Source texts of formatted documents
=-=-=
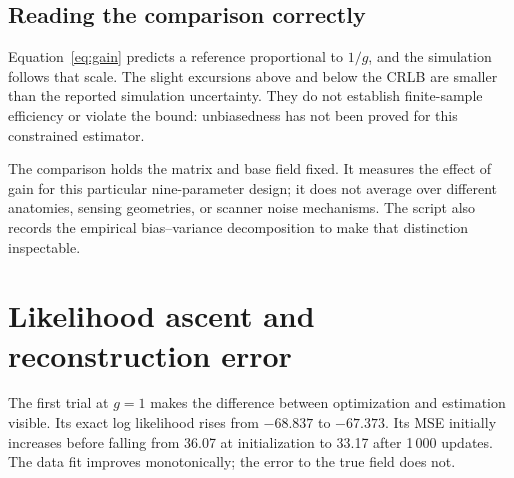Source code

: \documentclass[11pt,a4paper]{article}
\newcommand{\sectionpage}[2]{\clearpage\section{#1}\label{#2}}
\begin{document}
\subsection*{Reading the comparison correctly}
Equation~\eqref{eq:gain} predicts a reference proportional to $1/g$, and the simulation follows that scale. The slight excursions above and below the CRLB are smaller than the reported simulation uncertainty. They do not establish finite-sample efficiency or violate the bound: unbiasedness has not been proved for this constrained estimator.

The comparison holds the matrix and base field fixed. It measures the effect of gain for this particular nine-parameter design; it does not average over different anatomies, sensing geometries, or scanner noise mechanisms. The script also records the empirical bias--variance decomposition to make that distinction inspectable.

\sectionpage{Likelihood ascent and reconstruction error}{sec:convergence}
The first trial at $g=1$ makes the difference between optimization and estimation visible. Its exact log likelihood rises from $-68.837$ to $-67.373$. Its MSE initially increases before falling from 36.07 at initialization to 33.17 after 1\,000 updates. The data fit improves monotonically; the error to the true field does not.
\end{document}
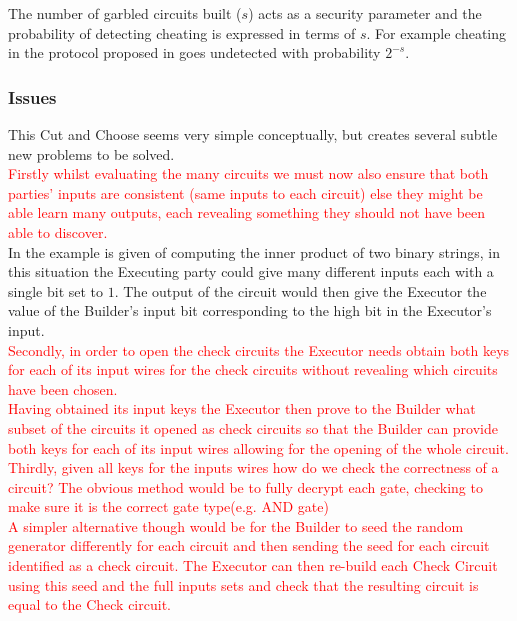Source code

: \documentclass[ %
                    author={Nicholas Tutte},
                supervisor={Prof. Nigel Smart},
                    degree={MEng},
                     title={Secure Two Party Computation},
                  subtitle={A practical comparison of recent protocols},
                      type={Research - GG1K},
                      year={2015} ]{dissertation}
\begin{document}
				The number of garbled circuits built ($s$) acts as a security parameter and the probability of detecting cheating is expressed in terms of $s$. For example cheating in the protocol proposed in \cite{Lindell_CnC_2013} goes undetected with probability $2^{-s}$.\\

			\subsubsection{Issues}
				This Cut and Choose seems very simple conceptually, but creates several subtle new problems to be solved.\\

				\textcolor{red}{Firstly whilst evaluating the many circuits we must now also ensure that both parties' inputs are consistent (same inputs to each circuit) else they might be able learn many outputs, each revealing something they should not have been able to discover.}\\

				In \cite{LindellAndPinkas2007} the example is given of computing the inner product of two binary strings, in this situation the Executing party could give many different inputs each with a single bit set to $1$. The output of the circuit would then give the Executor the value of the Builder's input bit corresponding to the high bit in the Executor's input.\\

				\textcolor{red}{Secondly, in order to open the check circuits the Executor needs obtain both keys for each of its input wires for the check circuits without revealing which circuits have been chosen.}\\

				\textcolor{red}{Having obtained its input keys the Executor then prove to the Builder what subset of the circuits it opened as check circuits so that the Builder can provide both keys for each of its input wires allowing for the opening of the whole circuit.}\\

				\textcolor{red}{Thirdly, given all keys for the inputs wires how do we check the correctness of a circuit? The obvious method would be to fully decrypt each gate, checking to make sure it is the correct gate type(e.g. AND gate)}\\

				\textcolor{red}{A simpler alternative though would be for the Builder to seed the random generator differently for each circuit and then sending the seed for each circuit identified as a check circuit. The Executor can then re-build each Check Circuit using this seed and the full inputs sets and check that the resulting circuit is equal to the Check circuit.}\\
\end{document}
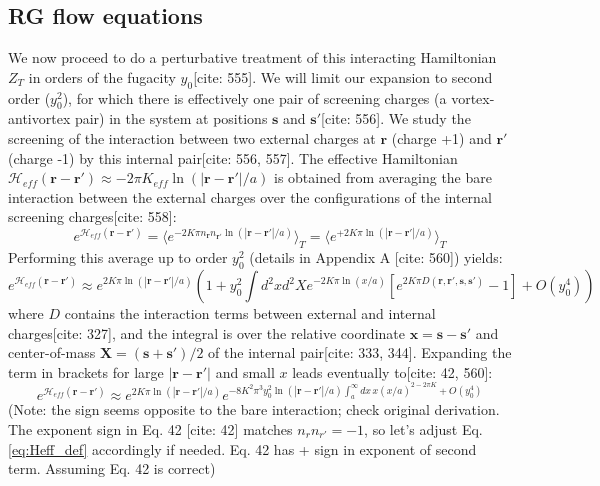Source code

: \documentclass[11pt]{article}
\begin{document}
\subsection{RG flow equations}

We now proceed to do a perturbative treatment of this interacting Hamiltonian $Z_T$ in orders of the fugacity $y_0$[cite: 555]. We will limit our expansion to second order ($y_0^2$), for which there is effectively one pair of screening charges (a vortex-antivortex pair) in the system at positions $\mathbf{s}$ and $\mathbf{s}'$[cite: 556]. We study the screening of the interaction between two external charges at $\mathbf{r}$ (charge +1) and $\mathbf{r}'$ (charge -1) by this internal pair[cite: 556, 557]. The effective Hamiltonian $\mathcal{H}_{eff}(\mathbf{r}-\mathbf{r}') \approx -2\pi K_{eff} \ln(|\mathbf{r}-\mathbf{r}'|/a)$ is obtained from averaging the bare interaction between the external charges over the configurations of the internal screening charges[cite: 558]:
\begin{equation}
e^{\mathcal{H}_{eff}(\mathbf{r}-\mathbf{r}')} = \langle e^{-2 K \pi n_{\mathbf{r}} n_{\mathbf{r}'} \ln(|\mathbf{r}-\mathbf{r}'|/a)} \rangle_T = \langle e^{+2 K \pi \ln(|\mathbf{r}-\mathbf{r}'|/a)} \rangle_T \label{eq:Heff_def}
\end{equation}
Performing this average up to order $y_0^2$ (details in Appendix A [cite: 560]) yields:
\begin{equation}
e^{\mathcal{H}_{eff}(\mathbf{r}-\mathbf{r}')} \approx e^{2 K \pi \ln(|\mathbf{r}-\mathbf{r}'|/a)} \left( 1 + y_0^2 \int d^2x d^2X e^{-2K\pi \ln(x/a)} [e^{2K\pi D(\mathbf{r},\mathbf{r}',\mathbf{s},\mathbf{s}')} - 1] + O(y_0^4) \right) \label{eq:Heff_expand}
\end{equation}
where $D$ contains the interaction terms between external and internal charges[cite: 327], and the integral is over the relative coordinate $\mathbf{x} = \mathbf{s} - \mathbf{s}'$ and center-of-mass $\mathbf{X} = (\mathbf{s}+\mathbf{s}')/2$ of the internal pair[cite: 333, 344]. Expanding the term in brackets for large $|\mathbf{r}-\mathbf{r}'|$ and small $x$ leads eventually to[cite: 42, 560]:
\begin{equation}
e^{\mathcal{H}_{eff}(\mathbf{r}-\mathbf{r}')} \approx e^{2 K \pi \ln(|\mathbf{r}-\mathbf{r}'|/a)} e^{-8 K^2 \pi^3 y_0^2 \ln(|\mathbf{r}-\mathbf{r}'|/a) \int_a^\infty dx \, x (x/a)^{2-2\pi K} + O(y_0^4)} \label{eq:Heff_result}
\end{equation}
(Note: the sign seems opposite to the bare interaction; check original derivation. The exponent sign in Eq. 42 [cite: 42] matches $n_r n_{r'} = -1$, so let's adjust Eq. \ref{eq:Heff_def} accordingly if needed. Eq. 42 has + sign in exponent of second term. Assuming Eq. 42 is correct)
\end{document}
=-=-=
TASK GOAL. Go through the records above and, whenever a line includes the word "seems", copy it.

EXERCISE OUTPUT.
				This Cut and Choose seems very simple conceptually, but creates several subtle new problems to be solved.\\
(Note: the sign seems opposite to the bare interaction; check original derivation. The exponent sign in Eq. 42 [cite: 42] matches $n_r n_{r'} = -1$, so let's adjust Eq. \ref{eq:Heff_def} accordingly if needed. Eq. 42 has + sign in exponent of second term. Assuming Eq. 42 is correct)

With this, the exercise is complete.